**WHAT TO WORK ON**
Copy, word for word, each line of the data below from the first through the line containing "Eu já falei neste blog de [dados", and stop there.

(Plain-text document sources)
---*---

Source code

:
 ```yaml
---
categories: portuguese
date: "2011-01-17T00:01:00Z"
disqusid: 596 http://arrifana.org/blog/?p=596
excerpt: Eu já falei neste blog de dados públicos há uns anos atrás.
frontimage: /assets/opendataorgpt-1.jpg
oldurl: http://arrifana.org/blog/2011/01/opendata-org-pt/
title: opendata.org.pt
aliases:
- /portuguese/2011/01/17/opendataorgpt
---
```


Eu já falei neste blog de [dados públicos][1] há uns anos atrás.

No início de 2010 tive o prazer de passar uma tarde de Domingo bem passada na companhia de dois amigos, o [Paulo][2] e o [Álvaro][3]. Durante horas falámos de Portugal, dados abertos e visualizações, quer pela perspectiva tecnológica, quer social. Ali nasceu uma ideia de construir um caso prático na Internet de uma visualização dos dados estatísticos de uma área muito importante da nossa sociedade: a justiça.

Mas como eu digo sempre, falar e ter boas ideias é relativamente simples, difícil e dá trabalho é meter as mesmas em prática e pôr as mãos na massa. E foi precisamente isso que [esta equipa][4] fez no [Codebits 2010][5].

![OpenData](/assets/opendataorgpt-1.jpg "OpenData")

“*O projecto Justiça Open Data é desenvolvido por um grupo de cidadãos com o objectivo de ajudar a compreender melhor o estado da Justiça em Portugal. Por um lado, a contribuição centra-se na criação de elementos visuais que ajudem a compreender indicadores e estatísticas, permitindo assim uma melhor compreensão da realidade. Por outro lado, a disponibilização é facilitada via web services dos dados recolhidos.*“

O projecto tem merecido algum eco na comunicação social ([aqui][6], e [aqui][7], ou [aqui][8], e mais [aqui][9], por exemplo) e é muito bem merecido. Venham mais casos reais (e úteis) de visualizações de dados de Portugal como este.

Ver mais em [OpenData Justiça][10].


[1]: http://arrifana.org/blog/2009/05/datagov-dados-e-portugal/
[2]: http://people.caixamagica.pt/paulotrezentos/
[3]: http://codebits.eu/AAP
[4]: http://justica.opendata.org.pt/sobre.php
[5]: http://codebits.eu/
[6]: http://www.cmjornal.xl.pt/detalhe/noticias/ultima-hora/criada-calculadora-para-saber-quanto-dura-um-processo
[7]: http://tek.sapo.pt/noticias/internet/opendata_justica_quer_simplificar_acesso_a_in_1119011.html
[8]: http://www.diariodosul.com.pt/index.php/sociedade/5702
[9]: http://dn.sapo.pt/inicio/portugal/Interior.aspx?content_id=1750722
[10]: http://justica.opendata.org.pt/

---*---

**TASK SOLUTION**
Source code

:
 ```yaml
---
categories: portuguese
date: "2011-01-17T00:01:00Z"
disqusid: 596 http://arrifana.org/blog/?p=596
excerpt: Eu já falei neste blog de dados públicos há uns anos atrás.
frontimage: /assets/opendataorgpt-1.jpg
oldurl: http://arrifana.org/blog/2011/01/opendata-org-pt/
title: opendata.org.pt
aliases:
- /portuguese/2011/01/17/opendataorgpt
---
```


Eu já falei neste blog de [dados públicos][1] há uns anos atrás.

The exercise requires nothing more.